WHAT YOU ARE ASKED TO DO
As you reproduce every line below, keep it exactly as written and leave out the images.

INPUT FOR THIS TASK
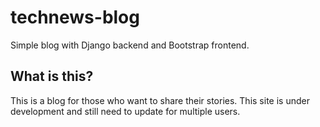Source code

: # technews-blog
Simple blog with Django backend and Bootstrap frontend.

## What is this?
This is a blog for those who want to share their stories. This site is under development and still need to update for multiple users.
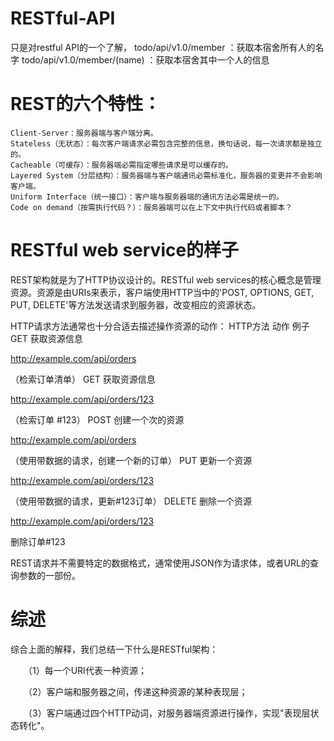 # RESTful-API

只是对restful API的一个了解，
todo/api/v1.0/member ：获取本宿舍所有人的名字
todo/api/v1.0/member/(name) ：获取本宿舍其中一个人的信息
# REST的六个特性：

    Client-Server：服务器端与客户端分离。
    Stateless（无状态）：每次客户端请求必需包含完整的信息，换句话说，每一次请求都是独立的。
    Cacheable（可缓存）：服务器端必需指定哪些请求是可以缓存的。
    Layered System（分层结构）：服务器端与客户端通讯必需标准化，服务器的变更并不会影响客户端。
    Uniform Interface（统一接口）：客户端与服务器端的通讯方法必需是统一的。
    Code on demand（按需执行代码？）：服务器端可以在上下文中执行代码或者脚本？

# RESTful web service的样子

REST架构就是为了HTTP协议设计的。RESTful web services的核心概念是管理资源。资源是由URIs来表示，客户端使用HTTP当中的'POST, OPTIONS, GET, PUT, DELETE'等方法发送请求到服务器，改变相应的资源状态。

HTTP请求方法通常也十分合适去描述操作资源的动作：
HTTP方法 	动作 	例子
GET 	获取资源信息 	

http://example.com/api/orders

（检索订单清单）
GET 	获取资源信息 	

http://example.com/api/orders/123

（检索订单 #123）
POST 	创建一个次的资源 	

http://example.com/api/orders

（使用带数据的请求，创建一个新的订单）
PUT 	更新一个资源 	

http://example.com/api/orders/123

（使用带数据的请求，更新#123订单）
DELETE 	删除一个资源 	

http://example.com/api/orders/123

删除订单#123

REST请求并不需要特定的数据格式，通常使用JSON作为请求体，或者URL的查询参数的一部份。


# 综述

综合上面的解释，我们总结一下什么是RESTful架构：

　　（1）每一个URI代表一种资源；

　　（2）客户端和服务器之间，传递这种资源的某种表现层；

　　（3）客户端通过四个HTTP动词，对服务器端资源进行操作，实现"表现层状态转化"。

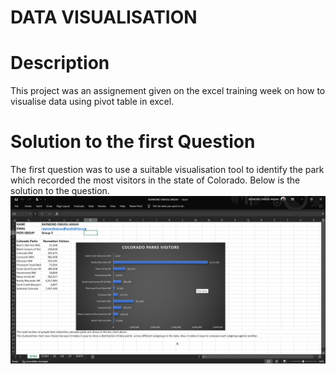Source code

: # DATA VISUALISATION 

# Description
This project was an assignement given on the excel training week on how to visualise data using pivot table in excel. 

# Solution to the first Question
The first question was to use a suitable visualisation tool to identify the park which recorded the most visitors in the state of Colorado. Below is the solution to the question.
![First Solution](./images/Image%201.png)

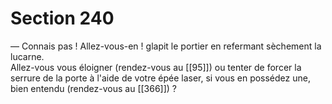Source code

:# Section 240

— Connais pas ! Allez-vous-en ! glapit le portier en refermant sèchement la lucarne.  
Allez-vous vous éloigner (rendez-vous au [[95]]) ou tenter de forcer la serrure de la porte à l'aide de votre épée laser, si vous en possédez une, bien entendu (rendez-vous au [[366]]) ?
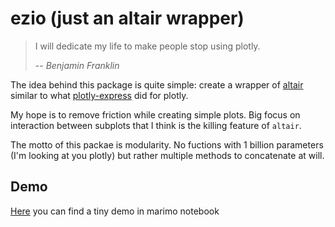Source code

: # ezio (just an altair wrapper)

> I will dedicate my life to make people stop using plotly.
>
> -- <cite>Benjamin Franklin</cite>


The idea behind this package is quite simple: create a wrapper of [altair](https://altair-viz.github.io/) similar to what [plotly-express](https://plotly.com/python/plotly-express/) did for plotly.

My hope is to remove friction while creating simple plots. Big focus on interaction between subplots that I think is the killing feature of `altair`.

The motto of this packae is modularity. No fuctions with 1 billion parameters (I'm looking at you plotly) but rather multiple methods to concatenate at will.



## Demo
[Here](https://molab.marimo.io/notebooks/nb_y8KbLT399LDWdwJcpssA18) you can find a tiny demo in marimo notebook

EXERCISE OUTPUT
Source code

: # technews-blog
Simple blog with Django backend and Bootstrap frontend.

## What is this?
This is a blog for those who want to share their stories. This site is under development and still need to update for multiple users.
 # RESTful-API

只是对restful API的一个了解，
todo/api/v1.0/member ：获取本宿舍所有人的名字
todo/api/v1.0/member/(name) ：获取本宿舍其中一个人的信息
# REST的六个特性：

    Client-Server：服务器端与客户端分离。
    Stateless（无状态）：每次客户端请求必需包含完整的信息，换句话说，每一次请求都是独立的。
    Cacheable（可缓存）：服务器端必需指定哪些请求是可以缓存的。
    Layered System（分层结构）：服务器端与客户端通讯必需标准化，服务器的变更并不会影响客户端。
    Uniform Interface（统一接口）：客户端与服务器端的通讯方法必需是统一的。
    Code on demand（按需执行代码？）：服务器端可以在上下文中执行代码或者脚本？

# RESTful web service的样子

REST架构就是为了HTTP协议设计的。RESTful web services的核心概念是管理资源。资源是由URIs来表示，客户端使用HTTP当中的'POST, OPTIONS, GET, PUT, DELETE'等方法发送请求到服务器，改变相应的资源状态。

HTTP请求方法通常也十分合适去描述操作资源的动作：
HTTP方法 	动作 	例子
GET 	获取资源信息 	

http://example.com/api/orders

（检索订单清单）
GET 	获取资源信息 	

http://example.com/api/orders/123

（检索订单 #123）
POST 	创建一个次的资源 	

http://example.com/api/orders

（使用带数据的请求，创建一个新的订单）
PUT 	更新一个资源 	

http://example.com/api/orders/123

（使用带数据的请求，更新#123订单）
DELETE 	删除一个资源 	

http://example.com/api/orders/123

删除订单#123

REST请求并不需要特定的数据格式，通常使用JSON作为请求体，或者URL的查询参数的一部份。


# 综述

综合上面的解释，我们总结一下什么是RESTful架构：

　　（1）每一个URI代表一种资源；

　　（2）客户端和服务器之间，传递这种资源的某种表现层；

　　（3）客户端通过四个HTTP动词，对服务器端资源进行操作，实现"表现层状态转化"。

Source code

: # DATA VISUALISATION 

# Description
This project was an assignement given on the excel training week on how to visualise data using pivot table in excel. 

# Solution to the first Question
The first question was to use a suitable visualisation tool to identify the park which recorded the most visitors in the state of Colorado. Below is the solution to the question.
![First Solution](./images/Image%201.png)

Source code

:# Section 240

— Connais pas ! Allez-vous-en ! glapit le portier en refermant sèchement la lucarne.  
Allez-vous vous éloigner (rendez-vous au [[95]]) ou tenter de forcer la serrure de la porte à l'aide de votre épée laser, si vous en possédez une, bien entendu (rendez-vous au [[366]]) ?
Source code

: # ezio (just an altair wrapper)

> I will dedicate my life to make people stop using plotly.
>
> -- <cite>Benjamin Franklin</cite>


The idea behind this package is quite simple: create a wrapper of [altair](https://altair-viz.github.io/) similar to what [plotly-express](https://plotly.com/python/plotly-express/) did for plotly.

My hope is to remove friction while creating simple plots. Big focus on interaction between subplots that I think is the killing feature of `altair`.

The motto of this packae is modularity. No fuctions with 1 billion parameters (I'm looking at you plotly) but rather multiple methods to concatenate at will.



## Demo
[Here](https://molab.marimo.io/notebooks/nb_y8KbLT399LDWdwJcpssA18) you can find a tiny demo in marimo notebook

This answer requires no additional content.